Exercise goal: Your answer should consist solely of the lines from the first line of the data through the line with "HasAlias6Id returns a", each reproduced exactly.

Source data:
Content starts
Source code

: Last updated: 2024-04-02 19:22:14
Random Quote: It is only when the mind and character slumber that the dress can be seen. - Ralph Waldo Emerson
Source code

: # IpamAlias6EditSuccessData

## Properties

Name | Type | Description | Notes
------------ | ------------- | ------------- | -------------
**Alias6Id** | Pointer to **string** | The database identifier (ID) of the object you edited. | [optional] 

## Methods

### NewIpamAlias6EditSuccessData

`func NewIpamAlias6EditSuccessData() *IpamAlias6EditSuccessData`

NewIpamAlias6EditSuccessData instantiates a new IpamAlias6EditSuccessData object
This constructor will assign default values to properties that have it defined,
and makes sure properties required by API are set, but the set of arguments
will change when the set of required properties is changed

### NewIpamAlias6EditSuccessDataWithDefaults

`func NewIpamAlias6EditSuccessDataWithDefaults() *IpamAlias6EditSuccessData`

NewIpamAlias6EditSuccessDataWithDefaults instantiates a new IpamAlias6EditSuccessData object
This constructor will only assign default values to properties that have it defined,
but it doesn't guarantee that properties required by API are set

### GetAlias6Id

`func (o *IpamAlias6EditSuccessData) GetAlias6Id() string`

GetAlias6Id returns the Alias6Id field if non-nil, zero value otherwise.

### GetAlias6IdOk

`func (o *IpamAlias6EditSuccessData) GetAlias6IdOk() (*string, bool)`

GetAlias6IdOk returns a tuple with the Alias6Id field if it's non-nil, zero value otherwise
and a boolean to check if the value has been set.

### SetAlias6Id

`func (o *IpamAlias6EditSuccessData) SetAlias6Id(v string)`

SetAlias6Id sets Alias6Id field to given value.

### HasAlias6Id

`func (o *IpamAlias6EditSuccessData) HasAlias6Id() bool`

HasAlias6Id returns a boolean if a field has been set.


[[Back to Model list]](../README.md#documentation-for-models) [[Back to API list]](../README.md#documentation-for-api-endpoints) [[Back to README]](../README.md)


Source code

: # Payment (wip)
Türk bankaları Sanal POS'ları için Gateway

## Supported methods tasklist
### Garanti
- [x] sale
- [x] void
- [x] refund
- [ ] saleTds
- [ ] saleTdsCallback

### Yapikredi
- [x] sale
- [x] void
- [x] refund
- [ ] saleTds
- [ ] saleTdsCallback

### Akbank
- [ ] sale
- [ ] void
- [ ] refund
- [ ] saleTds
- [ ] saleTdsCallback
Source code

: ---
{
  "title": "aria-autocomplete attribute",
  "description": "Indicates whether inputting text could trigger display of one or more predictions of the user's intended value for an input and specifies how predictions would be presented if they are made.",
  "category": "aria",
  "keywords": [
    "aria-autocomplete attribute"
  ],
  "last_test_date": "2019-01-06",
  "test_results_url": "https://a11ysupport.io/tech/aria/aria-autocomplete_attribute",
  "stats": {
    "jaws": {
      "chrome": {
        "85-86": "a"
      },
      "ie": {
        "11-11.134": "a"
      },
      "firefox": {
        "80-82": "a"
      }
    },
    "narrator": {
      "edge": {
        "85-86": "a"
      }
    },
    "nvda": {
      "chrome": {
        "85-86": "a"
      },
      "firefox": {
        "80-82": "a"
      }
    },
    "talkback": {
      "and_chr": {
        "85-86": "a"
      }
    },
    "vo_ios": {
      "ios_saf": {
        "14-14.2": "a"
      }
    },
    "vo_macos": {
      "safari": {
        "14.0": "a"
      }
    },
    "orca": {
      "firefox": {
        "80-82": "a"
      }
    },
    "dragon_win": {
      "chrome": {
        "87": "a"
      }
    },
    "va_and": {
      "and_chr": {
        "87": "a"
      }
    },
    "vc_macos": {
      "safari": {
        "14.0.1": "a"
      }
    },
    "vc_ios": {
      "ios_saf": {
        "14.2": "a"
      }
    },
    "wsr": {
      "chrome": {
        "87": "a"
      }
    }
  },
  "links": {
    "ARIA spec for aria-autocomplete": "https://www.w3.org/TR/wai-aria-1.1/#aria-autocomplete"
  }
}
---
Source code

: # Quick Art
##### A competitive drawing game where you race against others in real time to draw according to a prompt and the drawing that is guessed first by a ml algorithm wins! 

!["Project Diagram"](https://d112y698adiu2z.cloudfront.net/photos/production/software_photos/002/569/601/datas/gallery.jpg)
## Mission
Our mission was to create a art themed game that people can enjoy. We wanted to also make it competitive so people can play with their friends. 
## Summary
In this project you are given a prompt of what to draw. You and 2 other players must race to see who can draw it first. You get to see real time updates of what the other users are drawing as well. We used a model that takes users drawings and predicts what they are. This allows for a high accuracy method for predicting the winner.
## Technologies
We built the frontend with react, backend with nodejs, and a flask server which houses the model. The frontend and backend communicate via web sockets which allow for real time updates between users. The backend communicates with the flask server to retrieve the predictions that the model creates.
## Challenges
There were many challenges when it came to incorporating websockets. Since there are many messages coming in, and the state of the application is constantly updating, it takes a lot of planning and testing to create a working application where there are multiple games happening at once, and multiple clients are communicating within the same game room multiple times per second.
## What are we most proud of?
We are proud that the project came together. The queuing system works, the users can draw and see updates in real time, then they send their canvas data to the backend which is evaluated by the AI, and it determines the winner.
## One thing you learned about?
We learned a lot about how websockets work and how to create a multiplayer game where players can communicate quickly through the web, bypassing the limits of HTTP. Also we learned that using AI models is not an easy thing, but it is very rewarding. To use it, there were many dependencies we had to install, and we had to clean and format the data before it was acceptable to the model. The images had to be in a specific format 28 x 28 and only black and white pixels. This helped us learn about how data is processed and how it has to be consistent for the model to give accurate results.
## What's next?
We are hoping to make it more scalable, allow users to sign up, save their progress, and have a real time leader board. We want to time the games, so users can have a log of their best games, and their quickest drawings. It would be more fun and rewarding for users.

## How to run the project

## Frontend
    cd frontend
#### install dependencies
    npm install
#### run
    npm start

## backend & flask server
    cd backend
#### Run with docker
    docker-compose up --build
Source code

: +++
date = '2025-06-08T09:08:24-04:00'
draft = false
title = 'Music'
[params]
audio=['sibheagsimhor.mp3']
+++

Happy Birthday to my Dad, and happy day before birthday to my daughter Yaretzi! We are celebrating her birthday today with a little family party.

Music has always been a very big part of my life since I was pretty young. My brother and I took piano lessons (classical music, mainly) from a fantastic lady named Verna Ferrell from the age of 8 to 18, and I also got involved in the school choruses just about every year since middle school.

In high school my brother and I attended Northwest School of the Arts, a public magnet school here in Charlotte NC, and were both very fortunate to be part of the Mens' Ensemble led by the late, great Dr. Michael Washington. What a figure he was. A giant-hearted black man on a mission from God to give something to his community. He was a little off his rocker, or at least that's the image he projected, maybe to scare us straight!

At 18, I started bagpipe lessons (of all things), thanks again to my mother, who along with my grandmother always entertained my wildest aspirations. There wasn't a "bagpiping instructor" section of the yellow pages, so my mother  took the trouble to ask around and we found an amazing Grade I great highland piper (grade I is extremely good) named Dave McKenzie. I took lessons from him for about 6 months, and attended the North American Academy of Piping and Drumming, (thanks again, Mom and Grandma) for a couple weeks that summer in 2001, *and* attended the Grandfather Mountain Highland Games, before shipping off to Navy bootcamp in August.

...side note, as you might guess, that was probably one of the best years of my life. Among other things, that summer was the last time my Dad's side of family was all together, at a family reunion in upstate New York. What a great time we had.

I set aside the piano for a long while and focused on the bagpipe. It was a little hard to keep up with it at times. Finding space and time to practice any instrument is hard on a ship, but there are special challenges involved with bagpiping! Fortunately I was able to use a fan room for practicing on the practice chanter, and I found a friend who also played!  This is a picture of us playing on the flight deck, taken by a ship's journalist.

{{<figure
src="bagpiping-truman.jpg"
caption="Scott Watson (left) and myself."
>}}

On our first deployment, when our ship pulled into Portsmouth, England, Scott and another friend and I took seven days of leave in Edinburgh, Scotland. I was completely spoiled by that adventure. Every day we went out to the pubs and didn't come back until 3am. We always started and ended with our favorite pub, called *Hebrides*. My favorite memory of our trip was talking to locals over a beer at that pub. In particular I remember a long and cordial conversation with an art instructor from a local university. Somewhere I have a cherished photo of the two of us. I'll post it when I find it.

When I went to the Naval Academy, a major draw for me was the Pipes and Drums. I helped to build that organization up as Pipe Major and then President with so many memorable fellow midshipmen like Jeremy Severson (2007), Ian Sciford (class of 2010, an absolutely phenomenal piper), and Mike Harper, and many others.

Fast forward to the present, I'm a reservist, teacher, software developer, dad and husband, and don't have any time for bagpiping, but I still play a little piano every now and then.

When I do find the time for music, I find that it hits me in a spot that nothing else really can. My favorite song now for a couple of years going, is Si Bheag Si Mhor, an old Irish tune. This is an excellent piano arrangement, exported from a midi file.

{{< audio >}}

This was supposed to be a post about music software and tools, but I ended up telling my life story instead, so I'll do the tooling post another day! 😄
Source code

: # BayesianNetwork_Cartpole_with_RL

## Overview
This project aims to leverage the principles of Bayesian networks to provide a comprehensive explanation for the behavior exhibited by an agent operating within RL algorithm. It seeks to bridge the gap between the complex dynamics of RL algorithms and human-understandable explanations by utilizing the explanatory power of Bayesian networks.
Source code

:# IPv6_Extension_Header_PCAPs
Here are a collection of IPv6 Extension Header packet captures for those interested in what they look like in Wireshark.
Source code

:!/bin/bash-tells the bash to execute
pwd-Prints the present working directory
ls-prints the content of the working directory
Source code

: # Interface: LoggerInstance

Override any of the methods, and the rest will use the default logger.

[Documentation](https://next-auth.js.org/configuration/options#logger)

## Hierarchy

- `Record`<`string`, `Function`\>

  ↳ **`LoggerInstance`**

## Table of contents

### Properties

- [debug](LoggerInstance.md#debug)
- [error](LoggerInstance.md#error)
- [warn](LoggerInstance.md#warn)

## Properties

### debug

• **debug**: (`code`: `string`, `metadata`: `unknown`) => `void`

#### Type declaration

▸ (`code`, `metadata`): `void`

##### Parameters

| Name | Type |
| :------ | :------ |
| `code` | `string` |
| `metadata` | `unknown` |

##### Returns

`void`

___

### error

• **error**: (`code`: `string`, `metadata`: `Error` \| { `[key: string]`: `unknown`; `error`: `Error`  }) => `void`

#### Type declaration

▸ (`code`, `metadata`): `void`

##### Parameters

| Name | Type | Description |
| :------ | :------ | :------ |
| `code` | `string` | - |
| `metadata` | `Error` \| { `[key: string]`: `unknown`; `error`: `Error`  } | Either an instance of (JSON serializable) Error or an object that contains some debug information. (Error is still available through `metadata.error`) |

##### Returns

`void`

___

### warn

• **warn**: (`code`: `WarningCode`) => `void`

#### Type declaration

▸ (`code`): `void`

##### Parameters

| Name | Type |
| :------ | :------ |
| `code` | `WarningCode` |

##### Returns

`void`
Content ends
Task response:
Source code

: Last updated: 2024-04-02 19:22:14
Random Quote: It is only when the mind and character slumber that the dress can be seen. - Ralph Waldo Emerson
Source code

: # IpamAlias6EditSuccessData

## Properties

Name | Type | Description | Notes
------------ | ------------- | ------------- | -------------
**Alias6Id** | Pointer to **string** | The database identifier (ID) of the object you edited. | [optional] 

## Methods

### NewIpamAlias6EditSuccessData

`func NewIpamAlias6EditSuccessData() *IpamAlias6EditSuccessData`

NewIpamAlias6EditSuccessData instantiates a new IpamAlias6EditSuccessData object
This constructor will assign default values to properties that have it defined,
and makes sure properties required by API are set, but the set of arguments
will change when the set of required properties is changed

### NewIpamAlias6EditSuccessDataWithDefaults

`func NewIpamAlias6EditSuccessDataWithDefaults() *IpamAlias6EditSuccessData`

NewIpamAlias6EditSuccessDataWithDefaults instantiates a new IpamAlias6EditSuccessData object
This constructor will only assign default values to properties that have it defined,
but it doesn't guarantee that properties required by API are set

### GetAlias6Id

`func (o *IpamAlias6EditSuccessData) GetAlias6Id() string`

GetAlias6Id returns the Alias6Id field if non-nil, zero value otherwise.

### GetAlias6IdOk

`func (o *IpamAlias6EditSuccessData) GetAlias6IdOk() (*string, bool)`

GetAlias6IdOk returns a tuple with the Alias6Id field if it's non-nil, zero value otherwise
and a boolean to check if the value has been set.

### SetAlias6Id

`func (o *IpamAlias6EditSuccessData) SetAlias6Id(v string)`

SetAlias6Id sets Alias6Id field to given value.

### HasAlias6Id

`func (o *IpamAlias6EditSuccessData) HasAlias6Id() bool`

HasAlias6Id returns a boolean if a field has been set.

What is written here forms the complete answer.